The following code shows an example of data affinity:

#pragma distribute A[block]
#pragma parallel shared (A, a, b) local (i)
#pragma pfor affinity(i) = data(A[a*i + b])
for (i = 0; i < n; i++)
     A[a*i + b] = 0;

The multiplier for the loop index variable (a) and the constant term (b) must both be literal constants, with a greater than zero.

The effect of this clause is to distribute the iterations of the parallel loop to match the data distribution specified for the array A, such that iteration i is executed on the processor that owns element A[a*i + b], based on the distribution for A. The iterations are scheduled based on the specified distribution, and are not affected by the actual underlying data-distribution (which may differ at page boundaries, for example).

In the case of a multi-dimensional array, affinity is provided for the dimension that contains the loop-index variable. The loop-index variable cannot appear in more than one dimension in an affinity directive.

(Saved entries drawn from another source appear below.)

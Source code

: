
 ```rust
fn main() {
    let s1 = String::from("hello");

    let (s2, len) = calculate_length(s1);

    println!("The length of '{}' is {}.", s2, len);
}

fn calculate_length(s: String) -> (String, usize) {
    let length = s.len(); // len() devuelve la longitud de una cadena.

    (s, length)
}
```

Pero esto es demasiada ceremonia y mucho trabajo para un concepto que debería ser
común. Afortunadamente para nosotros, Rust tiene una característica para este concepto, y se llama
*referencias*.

For example,

#pragma distribute A[block][cyclic(1)]
#pragma parallel shared (A, n) local (i, j)
#pragma pfor
#pragma affinity (i) = data(A[i + 3, j])
for (i = 0; i < n; i++)
for (j = 0; j < n; j++)
A[i + 3, j] = A[i + 3, j-1];

In this example, the loop is scheduled based on the block distribution of the first dimension. See Chapter 12, “Parallel Programming on Origin Servers”, for more information about distribution directives.

Data affinity for loops with non-unit stride can sometimes result in non-linear affinity expressions. In such situations the compiler issues a warning, ignores the affinity clause, and defaults to simple scheduling.

Data Affinity for Redistributed Arrays

By default, the compiler assumes that a distributed array is not dynamically redistributed, and directly schedules a parallel loop for the specified data affinity. In contrast, a redistributed array can have multiple possible distributions, and data affinity for a redistributed array must be implemented in the run-time system based on the particular distribution.

However, the compiler does not know whether or not an array is redistributed, because the array may be redistributed in another function (possibly even in another file). Therefore, you must explicitly specify the #pragma dynamic declaration for redistributed arrays. This directive is required only in those functions that contain a pfor loop with data affinity for that array. This informs the compiler that the array can be dynamically redistributed. Data affinity for such arrays is implemented through a run-time lookup.

Data Affinity for a Formal Parameter

You can supply a #pragma distribute directive on a formal parameter, thereby specifying the distribution on the incoming actual parameter. If different calls to the subroutine have parameters with different distributions, then you can omit the #pragma distribute directive on the formal parameter; data affinity loops in that subroutine are automatically implemented through a run-time lookup of the distribution. (This is permissible only for regular data distribution. For reshaped array parameters, the distribution must be fully specified on the formal parameter.)

Data Affinity and the #pragma pfor nest Clause

This section discusses how the nest clause interacts with the affinity clause when the program has reshaped arrays.

When you combine a nest clause and an affinity clause, the default scheduling is simple, except when the program has reshaped arrays and is compiled -O3. In that case, the default is to use data affinity scheduling for the most frequently accessed reshaped array in the loop (chosen heuristically by the compiler). To obtain simple scheduling even at -O3, you can explicitly specify the schedtype on the parallel loop.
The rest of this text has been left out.